2007-03-11 Bug in software or hardware

This week was a very rewarding week: we squashed a bug which seemed to elude the very best minds -- these of the Telis team.

The problem was that when measuring a voltage, we read out the wrong value. We're reading very accurately, in the microvolt (uV) scale and this is done with an electronics board which incorporates an ADC. When we made sure that no current was running on the measured circuit, we tried to measure zero but we actually got -14 uV. On this scale that isn't something to worry about; besides the ADC there are more electronic components on the board and these can all account for a slight offset. Hell, on this scale even the temperature can play a role.

However, this ADC has a lot of options and one of them is a procedure to measure an offset and store it in a register. Further reads will then take this offset into account. The electronics guy had created a script for this purpose. I had incorporated the script into a nice Perl module with a button in the user interface named 'Measure Offsets'. I've previously described this procedure in 2006-10-20 Measuring FFO offsets.

So, we ran the procedure and did a new measurement. The offset changed, but didn't disappear. Hmm, strange. Now we measured -7 uV. Weird!

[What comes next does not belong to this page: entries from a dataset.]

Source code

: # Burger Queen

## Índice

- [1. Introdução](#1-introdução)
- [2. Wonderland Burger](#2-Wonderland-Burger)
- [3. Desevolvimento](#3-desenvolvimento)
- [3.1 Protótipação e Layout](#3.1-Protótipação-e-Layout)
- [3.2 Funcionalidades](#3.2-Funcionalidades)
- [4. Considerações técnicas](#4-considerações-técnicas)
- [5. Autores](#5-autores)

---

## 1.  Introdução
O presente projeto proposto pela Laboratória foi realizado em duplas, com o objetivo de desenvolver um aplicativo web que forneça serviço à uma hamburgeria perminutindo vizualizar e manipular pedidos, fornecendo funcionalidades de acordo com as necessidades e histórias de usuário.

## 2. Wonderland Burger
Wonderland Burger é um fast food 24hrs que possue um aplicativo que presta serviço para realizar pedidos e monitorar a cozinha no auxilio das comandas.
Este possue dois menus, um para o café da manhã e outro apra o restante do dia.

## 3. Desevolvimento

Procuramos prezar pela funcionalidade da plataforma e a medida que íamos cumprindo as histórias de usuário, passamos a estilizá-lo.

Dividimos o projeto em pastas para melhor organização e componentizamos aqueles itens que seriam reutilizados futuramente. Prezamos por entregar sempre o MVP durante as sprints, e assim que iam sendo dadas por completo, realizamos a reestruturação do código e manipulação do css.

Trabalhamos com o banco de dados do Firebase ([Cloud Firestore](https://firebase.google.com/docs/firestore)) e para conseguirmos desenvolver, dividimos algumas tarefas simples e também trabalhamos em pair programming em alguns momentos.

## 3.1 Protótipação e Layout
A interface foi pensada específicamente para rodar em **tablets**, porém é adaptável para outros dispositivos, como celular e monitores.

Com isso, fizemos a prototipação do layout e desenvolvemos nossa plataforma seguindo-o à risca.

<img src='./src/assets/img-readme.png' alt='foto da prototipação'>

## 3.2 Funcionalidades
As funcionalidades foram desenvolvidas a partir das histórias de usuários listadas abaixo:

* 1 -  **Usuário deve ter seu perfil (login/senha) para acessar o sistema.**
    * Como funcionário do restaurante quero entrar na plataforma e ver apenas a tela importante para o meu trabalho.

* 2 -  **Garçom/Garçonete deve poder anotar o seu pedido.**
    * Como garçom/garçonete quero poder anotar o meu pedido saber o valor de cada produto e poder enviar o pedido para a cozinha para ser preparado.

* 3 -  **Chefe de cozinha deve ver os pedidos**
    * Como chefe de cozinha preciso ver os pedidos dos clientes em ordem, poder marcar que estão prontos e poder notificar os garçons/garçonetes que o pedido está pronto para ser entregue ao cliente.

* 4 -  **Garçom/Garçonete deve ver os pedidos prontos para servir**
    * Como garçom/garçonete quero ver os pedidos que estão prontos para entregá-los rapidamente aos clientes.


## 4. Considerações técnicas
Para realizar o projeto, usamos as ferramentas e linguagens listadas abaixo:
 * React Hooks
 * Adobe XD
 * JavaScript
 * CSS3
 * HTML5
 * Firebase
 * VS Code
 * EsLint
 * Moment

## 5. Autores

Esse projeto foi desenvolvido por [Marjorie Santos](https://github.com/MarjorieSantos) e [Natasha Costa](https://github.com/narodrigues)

FFO plot offset correctie zichtbaar.png

First we tried the usual stuff, to make sure this faulty reading was repeatable. Turn off electronics, disconnect cables, reconnect, turn on again. Trying an older version of the software. Completely reproducible. Then it became time to start thinking.

We tried to determine the location of the problem. Is it the hardware, the software, or the hardware instructions loaded into the flash located on the electronics board?

The measurement is run from the FFO board:

FFO-pll top.jpg

Our electronics guy tried the spare FFO board. Fully reproducible faulty behavior. So, it's not the hardware. Then it must be the software, right?

We reran the old script from which the Measure Offsets Perl module was created. This script ran the offset procedure for the ADC and then did some measurements. These checked out fine, printing zero uV after the offset procedure. However, if we then walked to the main software screen and read out the value, it had the -7 uV offset again. Can we rule out the software then?

We compared the Perl module and the original script line by line. These were the same. We also checked what each line did. They were created some time ago and we wanted to make sure everything still made sense.

Then we realized that there was a difference between a readout in the original Measure Offsets script and a readout in the main software screen. The second one uses a macro, the hardware instructions loaded into the flash located on the electronics board. This macro first puts the ADC in a high resolution before making the measurement.

So we changed the Measure Offsets procedure to first set the ADC in a high resolution before doing the offset procedure. Then we reran the measurement and waited with fingers crossed.... and Bingo! That was the problem. When we reran the plot, the following picture appeared:

offset fixed.jpg

The line left is the measurement before we ran the offsets procedure. The line at the right is the corrected measurement. (Note that the lines aren't as jagged as the first plot -- that is because the ADC was set to a higher accuracy, which takes more time for the measurement.)

Turns out it wasn't a hardware problem. It wasn't a software problem, either. It even wasn't really a problem in the macros. We just didn't use the offset options of the ADC in the right way. It was fully tested, but not in the exact same way measurements were taken later.

This type of bug had evaded unit testing and was only be caught with good testing in the field. Can't beat that kind of testing.